Source records Start Marker
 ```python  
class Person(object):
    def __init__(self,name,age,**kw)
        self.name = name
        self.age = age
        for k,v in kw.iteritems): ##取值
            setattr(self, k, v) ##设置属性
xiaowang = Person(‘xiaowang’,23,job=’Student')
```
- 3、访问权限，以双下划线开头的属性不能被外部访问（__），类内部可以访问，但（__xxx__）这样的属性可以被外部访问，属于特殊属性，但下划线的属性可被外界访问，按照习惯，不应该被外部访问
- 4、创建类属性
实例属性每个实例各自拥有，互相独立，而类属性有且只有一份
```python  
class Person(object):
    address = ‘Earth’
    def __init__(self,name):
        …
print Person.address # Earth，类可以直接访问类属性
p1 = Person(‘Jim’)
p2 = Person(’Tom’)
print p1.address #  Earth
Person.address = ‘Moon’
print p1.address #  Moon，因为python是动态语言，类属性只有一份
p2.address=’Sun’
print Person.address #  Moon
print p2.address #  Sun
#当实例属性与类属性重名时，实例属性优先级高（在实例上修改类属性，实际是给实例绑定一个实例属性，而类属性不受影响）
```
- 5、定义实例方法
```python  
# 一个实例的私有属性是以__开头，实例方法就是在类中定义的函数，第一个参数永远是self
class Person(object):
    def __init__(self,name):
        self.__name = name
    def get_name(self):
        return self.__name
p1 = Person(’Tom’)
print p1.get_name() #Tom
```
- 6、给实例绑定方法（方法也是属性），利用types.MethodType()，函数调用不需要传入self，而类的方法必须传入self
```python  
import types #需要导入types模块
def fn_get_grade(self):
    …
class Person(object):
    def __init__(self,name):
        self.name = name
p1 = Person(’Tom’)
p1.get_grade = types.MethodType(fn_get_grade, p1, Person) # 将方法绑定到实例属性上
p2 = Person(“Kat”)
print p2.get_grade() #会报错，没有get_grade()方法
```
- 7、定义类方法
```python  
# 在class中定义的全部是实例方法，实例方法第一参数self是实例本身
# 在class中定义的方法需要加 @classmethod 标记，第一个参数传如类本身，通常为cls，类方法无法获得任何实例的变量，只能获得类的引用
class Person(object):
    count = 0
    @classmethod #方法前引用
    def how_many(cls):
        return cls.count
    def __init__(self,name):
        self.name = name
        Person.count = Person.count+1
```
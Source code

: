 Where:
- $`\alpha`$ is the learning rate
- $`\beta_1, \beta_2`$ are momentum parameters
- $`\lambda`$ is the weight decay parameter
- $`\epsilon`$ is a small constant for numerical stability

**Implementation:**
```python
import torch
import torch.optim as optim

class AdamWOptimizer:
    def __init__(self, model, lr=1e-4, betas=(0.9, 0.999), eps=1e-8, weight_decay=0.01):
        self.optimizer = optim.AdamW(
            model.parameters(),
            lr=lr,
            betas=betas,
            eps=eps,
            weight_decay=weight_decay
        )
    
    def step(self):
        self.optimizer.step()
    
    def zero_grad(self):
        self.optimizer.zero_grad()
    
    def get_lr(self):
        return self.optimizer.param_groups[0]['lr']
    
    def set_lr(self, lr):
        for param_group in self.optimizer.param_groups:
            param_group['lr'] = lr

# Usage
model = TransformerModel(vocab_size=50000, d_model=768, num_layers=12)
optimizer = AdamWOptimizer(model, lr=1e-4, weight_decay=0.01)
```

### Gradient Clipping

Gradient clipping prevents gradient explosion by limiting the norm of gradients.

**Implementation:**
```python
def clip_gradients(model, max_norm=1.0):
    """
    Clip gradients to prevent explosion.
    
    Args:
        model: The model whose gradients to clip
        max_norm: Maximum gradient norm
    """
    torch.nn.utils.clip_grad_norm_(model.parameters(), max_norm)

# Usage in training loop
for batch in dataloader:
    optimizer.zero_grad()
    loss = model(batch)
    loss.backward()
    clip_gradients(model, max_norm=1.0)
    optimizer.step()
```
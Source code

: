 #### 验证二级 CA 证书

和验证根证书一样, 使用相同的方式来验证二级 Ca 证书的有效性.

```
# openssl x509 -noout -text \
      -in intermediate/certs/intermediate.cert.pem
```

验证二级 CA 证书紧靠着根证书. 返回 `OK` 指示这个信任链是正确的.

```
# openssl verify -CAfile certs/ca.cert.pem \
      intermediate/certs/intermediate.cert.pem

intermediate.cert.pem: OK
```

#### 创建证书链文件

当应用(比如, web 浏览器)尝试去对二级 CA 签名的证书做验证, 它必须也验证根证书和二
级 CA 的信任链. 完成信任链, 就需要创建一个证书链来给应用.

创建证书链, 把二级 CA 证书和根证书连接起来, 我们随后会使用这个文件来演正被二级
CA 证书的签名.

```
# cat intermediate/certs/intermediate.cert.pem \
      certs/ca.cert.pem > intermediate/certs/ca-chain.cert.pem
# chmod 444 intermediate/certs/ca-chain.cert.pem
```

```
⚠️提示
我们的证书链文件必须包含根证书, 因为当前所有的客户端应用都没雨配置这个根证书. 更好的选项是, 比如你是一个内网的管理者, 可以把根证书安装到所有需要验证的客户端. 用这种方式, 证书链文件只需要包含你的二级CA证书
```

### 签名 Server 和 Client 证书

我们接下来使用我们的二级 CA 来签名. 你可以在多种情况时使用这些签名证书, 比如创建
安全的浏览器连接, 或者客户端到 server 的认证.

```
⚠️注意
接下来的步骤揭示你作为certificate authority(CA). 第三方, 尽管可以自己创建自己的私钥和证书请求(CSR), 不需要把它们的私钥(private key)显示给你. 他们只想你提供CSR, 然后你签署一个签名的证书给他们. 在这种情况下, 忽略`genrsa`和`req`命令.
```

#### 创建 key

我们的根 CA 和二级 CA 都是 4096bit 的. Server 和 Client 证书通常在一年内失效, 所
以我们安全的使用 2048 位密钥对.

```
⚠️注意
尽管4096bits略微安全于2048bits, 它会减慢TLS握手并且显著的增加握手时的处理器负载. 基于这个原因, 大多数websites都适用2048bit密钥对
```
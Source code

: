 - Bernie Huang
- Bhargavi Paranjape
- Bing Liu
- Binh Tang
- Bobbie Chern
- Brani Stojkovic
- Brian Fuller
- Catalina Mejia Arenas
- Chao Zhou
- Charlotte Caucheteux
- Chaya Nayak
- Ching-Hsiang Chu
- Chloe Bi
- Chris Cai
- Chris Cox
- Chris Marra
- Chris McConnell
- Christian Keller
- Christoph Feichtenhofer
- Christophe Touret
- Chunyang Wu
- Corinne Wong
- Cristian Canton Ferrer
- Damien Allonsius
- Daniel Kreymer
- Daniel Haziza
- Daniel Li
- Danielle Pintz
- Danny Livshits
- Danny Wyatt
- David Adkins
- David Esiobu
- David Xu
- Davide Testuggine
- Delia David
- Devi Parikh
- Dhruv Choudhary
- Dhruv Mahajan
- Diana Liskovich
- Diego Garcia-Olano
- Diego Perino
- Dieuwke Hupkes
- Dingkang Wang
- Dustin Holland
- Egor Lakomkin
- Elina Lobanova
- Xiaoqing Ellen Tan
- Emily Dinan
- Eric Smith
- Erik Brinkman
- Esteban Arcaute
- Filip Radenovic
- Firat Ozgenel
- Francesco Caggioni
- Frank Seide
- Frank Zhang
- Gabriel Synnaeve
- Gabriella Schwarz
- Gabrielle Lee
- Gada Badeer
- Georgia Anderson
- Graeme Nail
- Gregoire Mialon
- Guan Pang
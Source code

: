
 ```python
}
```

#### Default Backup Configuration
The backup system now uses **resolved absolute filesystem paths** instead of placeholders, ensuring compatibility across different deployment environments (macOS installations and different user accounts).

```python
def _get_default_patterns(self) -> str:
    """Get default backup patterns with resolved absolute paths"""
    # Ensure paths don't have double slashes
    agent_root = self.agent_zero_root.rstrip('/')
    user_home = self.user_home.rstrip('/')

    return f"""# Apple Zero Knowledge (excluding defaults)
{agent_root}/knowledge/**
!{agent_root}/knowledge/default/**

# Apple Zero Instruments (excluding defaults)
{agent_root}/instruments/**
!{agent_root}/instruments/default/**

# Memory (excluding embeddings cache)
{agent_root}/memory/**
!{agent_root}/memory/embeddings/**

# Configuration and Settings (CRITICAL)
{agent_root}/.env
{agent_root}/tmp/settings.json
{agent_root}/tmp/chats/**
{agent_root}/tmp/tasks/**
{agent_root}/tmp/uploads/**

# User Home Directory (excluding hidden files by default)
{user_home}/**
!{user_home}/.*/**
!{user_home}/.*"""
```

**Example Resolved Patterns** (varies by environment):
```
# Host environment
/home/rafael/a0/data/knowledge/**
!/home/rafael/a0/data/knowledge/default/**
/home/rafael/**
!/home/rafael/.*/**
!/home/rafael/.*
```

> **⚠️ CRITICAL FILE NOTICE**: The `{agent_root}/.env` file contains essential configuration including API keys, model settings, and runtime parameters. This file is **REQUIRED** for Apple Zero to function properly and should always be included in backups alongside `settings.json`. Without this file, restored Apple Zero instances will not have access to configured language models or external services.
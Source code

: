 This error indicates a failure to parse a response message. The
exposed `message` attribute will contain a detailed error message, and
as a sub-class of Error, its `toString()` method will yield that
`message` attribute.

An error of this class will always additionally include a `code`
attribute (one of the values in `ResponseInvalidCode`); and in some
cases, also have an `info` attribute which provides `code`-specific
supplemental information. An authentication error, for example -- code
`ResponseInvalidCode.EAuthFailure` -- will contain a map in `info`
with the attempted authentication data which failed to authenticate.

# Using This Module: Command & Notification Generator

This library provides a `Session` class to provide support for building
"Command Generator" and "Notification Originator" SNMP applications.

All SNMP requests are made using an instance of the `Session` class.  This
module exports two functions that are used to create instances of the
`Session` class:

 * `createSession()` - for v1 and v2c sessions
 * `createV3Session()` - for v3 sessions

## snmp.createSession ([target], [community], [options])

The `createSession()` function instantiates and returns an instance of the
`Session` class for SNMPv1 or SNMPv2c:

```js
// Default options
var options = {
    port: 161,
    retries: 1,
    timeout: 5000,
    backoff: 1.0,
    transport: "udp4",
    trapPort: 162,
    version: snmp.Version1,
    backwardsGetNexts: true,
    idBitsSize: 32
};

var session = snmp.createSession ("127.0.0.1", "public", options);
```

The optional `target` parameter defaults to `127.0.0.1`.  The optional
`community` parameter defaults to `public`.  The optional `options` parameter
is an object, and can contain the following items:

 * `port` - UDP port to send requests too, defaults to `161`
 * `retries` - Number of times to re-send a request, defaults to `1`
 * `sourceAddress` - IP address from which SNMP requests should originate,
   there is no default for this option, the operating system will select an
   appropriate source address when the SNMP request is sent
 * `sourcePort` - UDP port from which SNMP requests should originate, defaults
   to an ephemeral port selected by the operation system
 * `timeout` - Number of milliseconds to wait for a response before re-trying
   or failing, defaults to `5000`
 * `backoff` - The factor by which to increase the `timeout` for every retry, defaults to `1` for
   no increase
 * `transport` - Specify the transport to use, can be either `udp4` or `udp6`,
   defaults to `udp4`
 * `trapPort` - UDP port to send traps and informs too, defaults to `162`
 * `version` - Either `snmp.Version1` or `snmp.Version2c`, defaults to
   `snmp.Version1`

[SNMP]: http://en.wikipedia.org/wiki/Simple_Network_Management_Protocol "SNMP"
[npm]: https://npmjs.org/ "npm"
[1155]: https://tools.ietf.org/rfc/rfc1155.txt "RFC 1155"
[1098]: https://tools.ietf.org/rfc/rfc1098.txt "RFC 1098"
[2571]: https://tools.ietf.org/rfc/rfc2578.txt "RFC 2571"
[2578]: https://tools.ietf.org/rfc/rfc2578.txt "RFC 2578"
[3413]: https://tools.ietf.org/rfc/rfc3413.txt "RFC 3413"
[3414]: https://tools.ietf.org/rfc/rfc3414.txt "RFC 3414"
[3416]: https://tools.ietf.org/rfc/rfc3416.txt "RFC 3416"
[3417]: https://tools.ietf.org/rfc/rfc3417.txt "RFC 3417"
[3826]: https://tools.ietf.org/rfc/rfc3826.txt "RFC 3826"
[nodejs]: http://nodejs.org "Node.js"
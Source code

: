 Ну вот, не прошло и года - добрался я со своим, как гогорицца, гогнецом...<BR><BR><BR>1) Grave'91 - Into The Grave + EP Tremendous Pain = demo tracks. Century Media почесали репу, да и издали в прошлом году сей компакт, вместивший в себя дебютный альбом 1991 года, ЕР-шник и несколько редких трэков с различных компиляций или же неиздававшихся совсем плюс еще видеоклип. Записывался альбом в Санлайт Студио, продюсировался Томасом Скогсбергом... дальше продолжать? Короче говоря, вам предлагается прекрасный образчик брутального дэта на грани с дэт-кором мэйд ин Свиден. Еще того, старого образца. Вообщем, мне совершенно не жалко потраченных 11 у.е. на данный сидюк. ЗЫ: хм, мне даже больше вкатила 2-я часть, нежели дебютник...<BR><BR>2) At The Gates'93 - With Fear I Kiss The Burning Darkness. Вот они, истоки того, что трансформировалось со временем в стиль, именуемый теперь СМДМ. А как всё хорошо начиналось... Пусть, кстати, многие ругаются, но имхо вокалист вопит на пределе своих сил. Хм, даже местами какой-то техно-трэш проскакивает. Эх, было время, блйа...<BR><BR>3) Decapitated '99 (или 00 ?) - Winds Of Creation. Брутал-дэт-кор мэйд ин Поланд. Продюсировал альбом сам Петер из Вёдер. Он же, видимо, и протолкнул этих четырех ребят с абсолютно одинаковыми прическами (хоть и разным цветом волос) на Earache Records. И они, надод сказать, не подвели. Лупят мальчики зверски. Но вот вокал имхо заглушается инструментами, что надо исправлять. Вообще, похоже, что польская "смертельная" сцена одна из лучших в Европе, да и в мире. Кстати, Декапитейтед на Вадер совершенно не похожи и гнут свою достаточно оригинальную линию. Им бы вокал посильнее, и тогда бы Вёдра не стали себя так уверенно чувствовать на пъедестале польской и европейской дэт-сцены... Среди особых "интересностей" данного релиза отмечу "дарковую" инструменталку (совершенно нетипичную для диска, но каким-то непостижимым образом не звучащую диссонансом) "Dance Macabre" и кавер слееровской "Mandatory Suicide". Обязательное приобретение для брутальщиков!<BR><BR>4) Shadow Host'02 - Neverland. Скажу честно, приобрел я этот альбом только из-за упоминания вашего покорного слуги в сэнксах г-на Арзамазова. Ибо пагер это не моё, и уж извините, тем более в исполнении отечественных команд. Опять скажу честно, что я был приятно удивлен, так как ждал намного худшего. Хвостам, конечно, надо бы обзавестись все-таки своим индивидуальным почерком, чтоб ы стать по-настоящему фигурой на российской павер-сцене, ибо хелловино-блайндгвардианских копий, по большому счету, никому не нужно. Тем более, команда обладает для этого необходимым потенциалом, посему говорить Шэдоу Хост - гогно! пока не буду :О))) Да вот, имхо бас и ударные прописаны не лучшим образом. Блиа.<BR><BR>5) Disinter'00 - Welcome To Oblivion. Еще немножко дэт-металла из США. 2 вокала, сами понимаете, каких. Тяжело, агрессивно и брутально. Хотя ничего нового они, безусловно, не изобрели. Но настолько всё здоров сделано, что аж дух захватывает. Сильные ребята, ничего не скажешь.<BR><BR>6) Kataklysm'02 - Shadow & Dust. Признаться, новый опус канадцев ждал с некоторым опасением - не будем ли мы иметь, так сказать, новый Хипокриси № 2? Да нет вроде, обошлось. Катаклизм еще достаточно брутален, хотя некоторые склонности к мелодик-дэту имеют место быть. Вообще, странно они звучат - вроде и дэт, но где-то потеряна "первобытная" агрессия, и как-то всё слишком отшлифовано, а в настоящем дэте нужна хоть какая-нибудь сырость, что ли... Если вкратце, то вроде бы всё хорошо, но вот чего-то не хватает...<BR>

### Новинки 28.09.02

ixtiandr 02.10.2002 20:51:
Source records End Marker
Work to complete: Return exactly the lines above from the line that has "# Using This" through the line that has "for v3 sessions", inclusive, and nothing else.

Solved exercise:
# Using This Module: Command & Notification Generator

This library provides a `Session` class to provide support for building
"Command Generator" and "Notification Originator" SNMP applications.

All SNMP requests are made using an instance of the `Session` class.  This
module exports two functions that are used to create instances of the
`Session` class:

 * `createSession()` - for v1 and v2c sessions
 * `createV3Session()` - for v3 sessions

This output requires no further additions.